Par exemple, la légende veut que Louis Pasteur ait "séparé à la pince, sous le microscope, des cristaux des deux formes d'acide tartrique". En réalité, il n'y a pas deux formes,  mais trois formes, d'une part. D'autre part, les cristaux étaient si longs qu'il n'y avait pas besoin de microscope. Enfin, il est bien naturel que l'on sépare les produits chimiques à la pince. 

En réalité, c'est le gendre de Louis Pasteur, excessivement fier de son beau-père, qui a contribué à construire un mythe auquel Pasteur s'est bien prêté. 

Autre exemple, dans l'étude des réactions de glycation ou des réactions amino-carbonyle, un article par des auteurs prétendument nommés Lin et Malting aurait été produit, à propos de   la confection de la bière... mais j'ai finalement découvert qu'il n'existe pas de tel article. En revanche, un certain Ling a publié un article consacré au "malting", la préparation du malt, que l'on utilise pour faire la bière. 

Ma découverte  s'est faite dans le cadre de mon étude sur les réactions fautivement attribuées à Maillard, étude à l'issue de laquelle j'ai finalement découvert que ces réactions avaient été découverte 50 ans plus tôt par un pharmacien lillois nommé Dussart. 

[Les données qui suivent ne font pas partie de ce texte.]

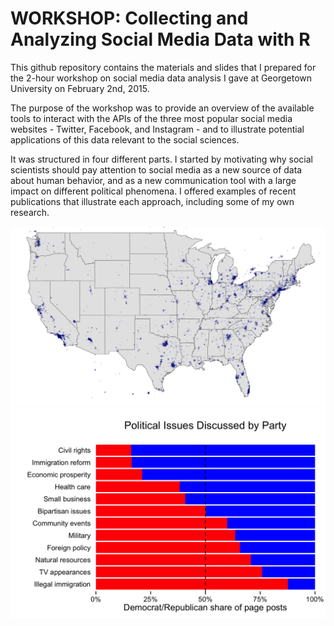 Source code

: WORKSHOP: Collecting and Analyzing Social Media Data with R
=============

This github repository contains the materials and slides that I prepared for the 2-hour workshop on social media data analysis I gave at Georgetown University on February 2nd, 2015.

The purpose of the workshop was to provide an overview of the available tools to interact with the APIs of the three most popular social media websites - Twitter, Facebook, and Instagram - and to illustrate potential applications of this data relevant to the social sciences.

It was structured in four different parts. I started by motivating why social scientists should pay attention to social media as a new source of data about human behavior, and as a new communication tool with a large impact on different political phenomena. I offered examples of recent publications that illustrate each approach, including some of my own research.



<center><img src="img/tweets-map.png" style="width: 600px;"/></center>

<center><img src="img/congress-lda.png" style="width: 600px;"/></center>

D'ailleurs, Louis Camille Maillard lui-même cite 91 fois le chimiste allemand Emil Fischer qui l'avait précédé d'un demi-siècle dans l'étude de ces réactions. Maillard dit bien tout ce qu'il doit à  Fischer. Pourquoi finalement a-t-on parlé de réaction de Maillard ? Je l'ignore avec certitude mais je conjecture que l'antagonisme franco-allemand qui avait cours à cette époque a conduit certains à se raccrocher à Maillard plutôt qu'à Fischer et à ses élèves. 

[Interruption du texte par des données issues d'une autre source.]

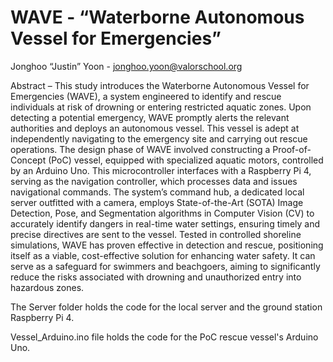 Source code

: # WAVE - “Waterborne Autonomous Vessel for Emergencies” 

Jonghoo “Justin” Yoon - jonghoo.yoon@valorschool.org

Abstract – This study introduces the Waterborne Autonomous Vessel for Emergencies (WAVE), a system engineered to identify and rescue individuals at risk of drowning or entering restricted aquatic zones. Upon detecting a potential emergency, WAVE promptly alerts the relevant authorities and deploys an autonomous vessel. This vessel is adept at independently navigating to the emergency site and carrying out rescue operations. The design phase of WAVE involved constructing a Proof-of-Concept (PoC) vessel, equipped with specialized aquatic motors, controlled by an Arduino Uno. This microcontroller interfaces with a Raspberry Pi 4, serving as the navigation controller, which processes data and issues navigational commands. The system’s command hub, a dedicated local server outfitted with a camera, employs State-of-the-Art (SOTA) Image Detection, Pose, and Segmentation algorithms in Computer Vision (CV) to accurately identify dangers in real-time water settings, ensuring timely and precise directives are sent to the vessel. Tested in controlled shoreline simulations, WAVE has proven effective in detection and rescue, positioning itself as a viable, cost-effective solution for enhancing water safety. It can serve as a safeguard for swimmers and beachgoers, aiming to significantly reduce the risks associated with drowning and unauthorized entry into hazardous zones.

The Server folder holds the code for the local server and the ground station Raspberry Pi 4.

Vessel_Arduino.ino file holds the code for the PoC rescue vessel's Arduino Uno.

Et je pourrais enchaîner ainsi les exemples car chaque recherche bibliographique que je fais me montre des citations médiocres, des histoires forgées, des concepts contestables repris à nauseam. 

Décidément, il y a lieu, quand on fait une recherche, de faire une recherche précise qui nous conduit à bien mieux que ce que nous que ce que nous savions ou que ce que nous croyions savoir.